Data Cleaning In Six Steps
The first step before starting a data cleaning project is to first look at the big picture. Ask yourself: What are your goals and expectations?
To achieve those goals youve set, next, you must plan a data cleanup strategy. A great guideline is to focus on your top metrics. Some questions to ask:
- What is your highest metric looking to achieve?
- What is your companys overall goal and what is each member looking to achieve from it?
A good way to start is to get the key stakeholders together and brainstorm.
Here are some best practices when it comes to create a data cleaning process:
Introduce Temporary Process Fixes
The existing supplier management process creates data issues that are targeted by the prepared data cleansing activities. Digital transformation will possibly bring tighter data governance, preventing the appearance of data issues, but it will only come into effect with go-live. However, on approaching the deadline with almost 100 per cent vendor data quality requires a temperate patch to the legacy processes for stopping the leaking tap.
Introducing in such temperate fixes requires an analysis of the existing process in order to understand precisely how incorrect data enters the system or is being corrupted or duplicated during some BAU process. It is not uncommon for the supplier evaluation and onboarding process to emerge and evolve with the organisation therefore, processes are not always adequately formalised for the analysis. Datanovel can help to discover, map, and analyse the existing process, evaluate steps that should be temporarily fixed, and provide tools for minimising the impact to cycle time.

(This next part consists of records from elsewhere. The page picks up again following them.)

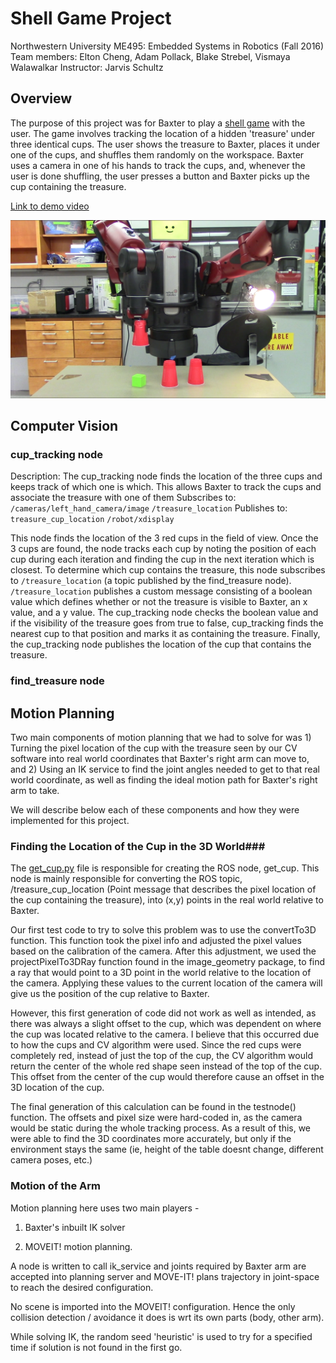 # Shell Game Project #
Northwestern University ME495: Embedded Systems in Robotics (Fall 2016)
Team members: Elton Cheng, Adam Pollack, Blake Strebel, Vismaya Walawalkar
Instructor: Jarvis Schultz

## Overview ##
The purpose of this project was for Baxter to play a [shell game](https://en.wikipedia.org/wiki/Shell_game) with the user. The game involves tracking the location of a hidden 'treasure' under three identical cups. The user shows the treasure to Baxter, places it under one of the cups, and shuffles them randomly on the workspace. Baxter uses a camera in one of his hands to track the cups, and, whenever the user is done shuffling, the user presses a button and Baxter picks up the cup containing the treasure.

[Link to demo video](https://youtu.be/6UPHq3FVivk)

![overview](https://github.com/BlakeStrebel/shell_game/blob/master/images/demo_image.png)

## Computer Vision ##

### cup_tracking node ###
Description: The cup_tracking node finds the location of the three cups and keeps track of which one is which. This allows Baxter to track the cups and associate the treasure with one of them
Subscribes to:
`/cameras/left_hand_camera/image`
`/treasure_location`
Publishes to:
`treasure_cup_location`
`/robot/xdisplay`

This node finds the location of the 3 red cups in the field of view. Once the 3 cups are found, the node tracks each cup by noting the position of each cup during each iteration and finding the cup in the next iteration which is closest. To determine which cup contains the treasure, this node subscribes to `/treasure_location` (a topic published by the find_treasure node). `/treasure_location` publishes a custom message consisting of a boolean value which defines whether or not the treasure is visible to Baxter, an x value, and a y value. The cup_tracking node checks the boolean value and if the visibility of the treasure goes from true to false, cup_tracking finds the nearest cup to that position and marks it as containing the treasure. Finally, the cup_tracking node publishes the location of the cup that contains the treasure.

### find_treasure node


## Motion Planning
Two main components of motion planning that we had to solve for was 1) Turning the pixel location of the cup with the treasure seen by our CV software into real world coordinates that Baxter's right arm can move to, and 2) Using an IK service to find the joint angles needed to get to that real world coordinate, as well as finding the ideal motion path for Baxter's right arm to take.

We will describe below each of these components and how they were implemented for this project.

### Finding the Location of the Cup in the 3D World###
The [get_cup.py] file is responsible for creating the ROS node, get_cup. This node is mainly responsible for converting the ROS topic, /treasure_cup_location (Point message that describes the pixel location of the cup containing the treasure), into (x,y) points in the real world relative to Baxter.

Our first test code to try to solve this problem was to use the convertTo3D function. This function took the pixel info and adjusted the pixel values based on the calibration of the camera. After this adjustment, we used the projectPixelTo3DRay function found in the image_geometry package, to find a ray that would point to a 3D point in the world relative to the location of the camera. Applying these values to the current location of the camera will give us the position of the cup relative to Baxter.

However, this first generation of code did not work as well as intended, as there was always a slight offset to the cup, which was dependent on where the cup was located relative to the camera. I believe that this occurred due to how the cups and CV algorithm were used. Since the red cups were completely red, instead of just the top of the cup, the CV algorithm would return the center of the whole red shape seen instead of the top of the cup. This offset from the center of the cup would therefore cause an offset in the 3D location of the cup.

The final generation of this calculation can be found in the testnode() function. The offsets and pixel size were hard-coded in, as the camera would be static during the whole tracking process. As a result of this, we were able to find the 3D coordinates more accurately, but only if the environment stays the same (ie, height of the table doesnt change, different camera poses, etc.)

### Motion of the Arm ###
Motion planning here uses two main players -
1) Baxter's inbuilt IK solver

2) MOVEIT! motion planning.

A node is written to call ik_service and joints required by Baxter arm are accepted into planning server and MOVE-IT! plans trajectory in joint-space to reach the desired configuration.

No scene is imported into the MOVEIT! configuration. Hence the only collision detection / avoidance it does is wrt its own parts (body, other arm).

While solving IK, the random seed 'heuristic' is used to try for a specified time if solution is not found in the first go.


[get_cup.py]:<https://github.com/BlakeStrebel/shell_game/blob/master/src/get_cup.py>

Process fix implementation for a legacy process is a change management challenge which should be avoided when data can be fixed at the ETL process level during data migration. Usually, a process fix is the only solution when the data becomes irreversibly changed, removed or added without a compliant review or verification.
An example
Although the solution from the AP is understandable, it poses several risks to the organisation:
The possible solution:
How To Implement A Data Cleansing Strategy Plan
Weve discussed what data cleaning is as well as some of the potential benefits. Are you convinced yet that you need a solid data cleaning strategy plan?

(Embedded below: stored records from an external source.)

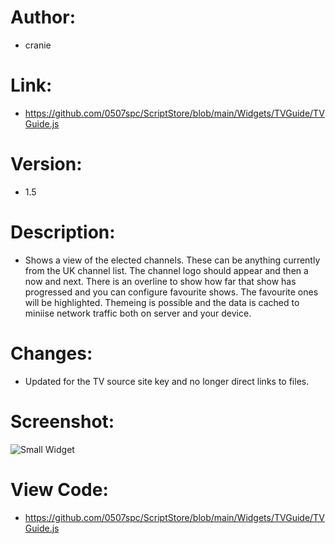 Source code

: # Author: 
- cranie
# Link:
- https://github.com/0507spc/ScriptStore/blob/main/Widgets/TVGuide/TVGuide.js
# Version:
- 1.5
# Description:
- Shows a view of the elected channels. These can be anything currently from the UK channel list. The channel logo should appear and then a now and next. There is an overline to show how far that show has progressed and you can configure favourite shows. The favourite ones will be highlighted. Themeing is possible and the data is cached to miniise network traffic both on server and your device.
# Changes:
- Updated for the TV source site key and no longer direct links to files.
# Screenshot:
![Small Widget](https://github.com/0507spc/ScriptStore/blob/main/Widgets/TVGuide/Small.png?raw=true)
# View Code:
- https://github.com/0507spc/ScriptStore/blob/main/Widgets/TVGuide/TVGuide.js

Below, we’ll walk you through the steps for developing a solid execution plan.
When youre creating a data cleaning strategy plan, its important to look at the big picture as well as your unique situation. What are your goals and expectations? What are your current struggles? How will you execute the plan?
An effective strategy will depend on your unique situation. However, let’s walk through the steps. The data cleansing strategy documentation below is a great starting point.
Also Check: Paula’s Choice Bha Cleanser
What Is Data Cleansing
Data cleansing is the process of resolving issues with duplicate data and making sure that such issues don’t occur in the first place. This includes double-checking the system’s data quality and addressing all problems: starting with data extraction from SAP and satellite systems, followed by automatic and manual checks in Microsoft Excel or other data visualization programs, and completed with system update during a business interruption.
It Greatly Improves Your Decision Making Capabilities

This one is a no brainer. In addition, its one of the biggest benefits of data cleaning.
Data that is cleaned and that has high quality can support better analytics and business intelligence. Consequently, this can ensure better decision making and execution towards objectives. This is one of the most significant benefits of a implementing a sophisticated data cleansing process.
You May Like: Cetaphil Cleanser For Dry Skin
Guide To Data Cleaning: Definition Benefits Components And How To Clean Your Data
When using data, most people agree that your insights and analysis are only as good as the data you are using. Essentially, garbage data in is garbage analysis out. Data cleaning, also referred to as data cleansing and data scrubbing, is one of the most important steps for your organization if you want to create a culture around quality data decision-making.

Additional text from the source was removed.